PORTÕES
Escondido atrás da igreja ele observava a chuva cair em redemoinhos pelos portões, escorrendo através das grades, enquanto esperava.
Na noite tremeluzente, a procissão, com seus antigos fiéis, seguidores cegos, passava na estrada a beira de sua velha casa que ficava nos fundos da igreja. Eles não entrariam, ele sabia que ninguém além de Lorena entraria na casa. Mas escondido ali, ele já não era mais um homem, desde que se deixou dominar por sua ignorância, desde o dia em que os militares invadiram aquela pequena igreja acusando o pastor, brasileiro, de esconder os colonos alemães e italianos, ele descobriu que não eram colonos que o governo procurava.
Algo mais atormentava as autoridades daquele vilarejo em construção, e não era apenas a guerra, era algo que surgia pelos portões, algo que talvez o pastor soubesse, já que sua casa, sua igreja ficavam a beira do cemitério.
Assim que a procissão passou, ele viu uma mulher e uma criança correndo pela grama com um guarda-chuva velho, em direção à casa ao lado da igreja, foi no mesmo momento em que ele se sentiu sufocado por cada instinto seu, talvez avivado pelas lembranças de sua antiga vida, ou talvez porque outro abria os portões, aproximando-se. As grades rangeram num som estridente, ao ouvi-las, Lorena parou no gramado que dividia a propriedade da estrada de chão.
A jovem de cabelos negros e muito cacheados, temeu que pudesse ser mais uma vez aqueles homens cuja pessoas de sua cor não lhe agradavam, mas quando olhou as gotas de chuva caindo feito estrelas, e a imagem que as nuvens escondiam, seu coração apertou sufocado no peito.
Ela segurou mais firme a mão de seu filho, Lucas se agarrou às saias da mãe e choramingou baixinho.
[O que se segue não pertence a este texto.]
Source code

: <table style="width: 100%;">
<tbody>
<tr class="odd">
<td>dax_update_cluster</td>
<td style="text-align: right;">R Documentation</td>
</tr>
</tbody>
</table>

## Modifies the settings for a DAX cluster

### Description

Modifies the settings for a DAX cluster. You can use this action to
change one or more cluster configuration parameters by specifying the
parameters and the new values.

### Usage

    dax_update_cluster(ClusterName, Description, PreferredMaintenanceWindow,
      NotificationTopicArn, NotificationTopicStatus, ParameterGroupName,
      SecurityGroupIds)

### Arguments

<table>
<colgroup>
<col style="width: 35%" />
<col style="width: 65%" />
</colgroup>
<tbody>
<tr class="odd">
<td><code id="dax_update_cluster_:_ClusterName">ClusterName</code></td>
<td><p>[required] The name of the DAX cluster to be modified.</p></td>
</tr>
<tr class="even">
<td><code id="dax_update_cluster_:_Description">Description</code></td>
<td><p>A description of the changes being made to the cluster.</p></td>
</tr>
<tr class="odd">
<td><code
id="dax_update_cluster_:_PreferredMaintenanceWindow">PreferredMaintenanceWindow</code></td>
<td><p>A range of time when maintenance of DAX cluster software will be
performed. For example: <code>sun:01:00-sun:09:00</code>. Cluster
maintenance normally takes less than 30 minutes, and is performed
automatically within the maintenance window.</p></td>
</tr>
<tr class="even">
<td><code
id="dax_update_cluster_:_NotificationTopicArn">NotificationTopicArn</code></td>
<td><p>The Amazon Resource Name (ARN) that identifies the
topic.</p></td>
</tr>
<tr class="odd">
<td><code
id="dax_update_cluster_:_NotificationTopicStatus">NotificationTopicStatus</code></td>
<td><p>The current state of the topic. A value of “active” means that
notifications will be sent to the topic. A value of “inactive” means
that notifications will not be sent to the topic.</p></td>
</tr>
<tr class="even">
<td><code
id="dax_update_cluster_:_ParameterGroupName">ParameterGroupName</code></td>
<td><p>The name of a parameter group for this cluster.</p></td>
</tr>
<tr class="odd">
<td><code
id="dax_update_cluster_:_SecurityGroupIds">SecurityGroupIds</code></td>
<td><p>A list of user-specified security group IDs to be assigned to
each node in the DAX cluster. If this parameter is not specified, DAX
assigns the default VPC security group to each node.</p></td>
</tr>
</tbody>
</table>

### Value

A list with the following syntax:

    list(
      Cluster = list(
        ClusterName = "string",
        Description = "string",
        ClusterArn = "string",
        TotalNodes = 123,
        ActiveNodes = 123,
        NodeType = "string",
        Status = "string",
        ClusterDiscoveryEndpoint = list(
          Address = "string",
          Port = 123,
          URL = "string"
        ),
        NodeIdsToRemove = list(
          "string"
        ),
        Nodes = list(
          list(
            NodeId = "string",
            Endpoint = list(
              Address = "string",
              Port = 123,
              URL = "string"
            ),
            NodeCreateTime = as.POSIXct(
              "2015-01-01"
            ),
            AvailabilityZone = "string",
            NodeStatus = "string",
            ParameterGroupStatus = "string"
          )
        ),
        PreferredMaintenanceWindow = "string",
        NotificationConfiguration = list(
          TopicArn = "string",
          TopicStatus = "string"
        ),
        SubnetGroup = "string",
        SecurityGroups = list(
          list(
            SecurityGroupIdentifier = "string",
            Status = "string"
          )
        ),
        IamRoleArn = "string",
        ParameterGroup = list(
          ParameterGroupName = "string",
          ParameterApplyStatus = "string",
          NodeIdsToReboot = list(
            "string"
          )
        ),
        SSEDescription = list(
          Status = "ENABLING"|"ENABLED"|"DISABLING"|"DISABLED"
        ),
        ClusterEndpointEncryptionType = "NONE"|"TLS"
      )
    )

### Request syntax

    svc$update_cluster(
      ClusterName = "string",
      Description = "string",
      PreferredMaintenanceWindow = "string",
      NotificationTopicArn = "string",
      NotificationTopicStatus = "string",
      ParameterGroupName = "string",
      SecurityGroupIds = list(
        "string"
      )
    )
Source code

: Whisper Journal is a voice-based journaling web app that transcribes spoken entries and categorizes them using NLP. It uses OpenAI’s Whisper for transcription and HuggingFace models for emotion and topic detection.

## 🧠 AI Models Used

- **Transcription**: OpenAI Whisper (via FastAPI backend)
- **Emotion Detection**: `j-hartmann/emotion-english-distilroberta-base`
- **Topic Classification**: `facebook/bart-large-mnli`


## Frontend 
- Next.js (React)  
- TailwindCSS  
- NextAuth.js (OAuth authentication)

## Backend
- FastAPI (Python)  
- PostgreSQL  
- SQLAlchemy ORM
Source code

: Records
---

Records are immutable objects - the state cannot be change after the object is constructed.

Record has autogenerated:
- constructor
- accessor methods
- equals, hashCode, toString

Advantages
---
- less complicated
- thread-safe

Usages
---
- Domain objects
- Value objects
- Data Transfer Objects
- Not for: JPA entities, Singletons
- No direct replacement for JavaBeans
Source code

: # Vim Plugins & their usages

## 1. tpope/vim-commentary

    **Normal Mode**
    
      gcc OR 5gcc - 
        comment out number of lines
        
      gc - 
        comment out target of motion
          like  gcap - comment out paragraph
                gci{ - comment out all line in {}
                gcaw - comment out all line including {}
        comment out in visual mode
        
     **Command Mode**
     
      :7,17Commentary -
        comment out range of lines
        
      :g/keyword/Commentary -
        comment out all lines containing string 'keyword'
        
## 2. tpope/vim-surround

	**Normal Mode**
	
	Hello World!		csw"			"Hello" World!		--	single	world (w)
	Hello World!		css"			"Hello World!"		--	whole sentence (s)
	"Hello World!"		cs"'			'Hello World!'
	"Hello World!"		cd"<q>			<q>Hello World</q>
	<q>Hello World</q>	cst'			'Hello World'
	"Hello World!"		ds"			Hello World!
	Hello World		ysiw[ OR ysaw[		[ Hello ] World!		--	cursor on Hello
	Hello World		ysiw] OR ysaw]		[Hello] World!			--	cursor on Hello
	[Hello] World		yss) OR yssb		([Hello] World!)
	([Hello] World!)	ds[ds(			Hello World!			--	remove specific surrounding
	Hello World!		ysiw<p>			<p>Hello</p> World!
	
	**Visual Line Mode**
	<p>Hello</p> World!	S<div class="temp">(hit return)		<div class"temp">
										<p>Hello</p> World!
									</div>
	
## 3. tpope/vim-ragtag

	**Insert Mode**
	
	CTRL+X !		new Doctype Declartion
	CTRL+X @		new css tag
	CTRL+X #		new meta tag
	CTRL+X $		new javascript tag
Os dois correram quase tropeçando nos próprios pés, quando os cães começaram a ladrar intensamente.
Ainda escondido e apreensivo, Pedro olhou para os portões do cemitério que se abriam devagar, enquanto sua pele se arrepiava, achou que seu coração fosse saltar do peito, e seus olhos queimarem, ele sabia o que poderia estar abrindo os portões, ele ainda não fora forte o suficiente para lidar com aquilo, mas agora que via a mulher e o filho a beira dos portões que se abriram ele não pode mais controlar-se, mas antes o demônio tivesse terminado de possuir seu corpo ele ouviu outro rugido e os cães grunhirem de medo, quando a fera saiu dos portões correndo até o gramado.
Num lapso, Pedro já não era mais o pastor refugiado e sim a besta que atormentava o vilarejo nas noites difusas.
Suas patas enormes bateram no chão em frente a outra fera que agora ameaçava sua prole. Lucas e Lorena gritaram agarrados um ao outro ao se verem cercados por duas enormes criaturas que se batiam, mordiam, uivavam, arranhavam-se, até que uma, ela não sabia dizer qual, se a que surgiu por detrás da igreja ou a que saíra dos portões, fugiu chorando feito um filhote, enquanto a outra caiu no chão, ferida, mas ainda forte para uivar.
Quando segurou Lucas para entrarem, parou diante da fera que se desfazia.
Um homem nu, frágil e corrompido sangrava a beira da morte. Ela olhou de novo, soltou o filho no chão e abraçou pela ultima vez o marido perdido.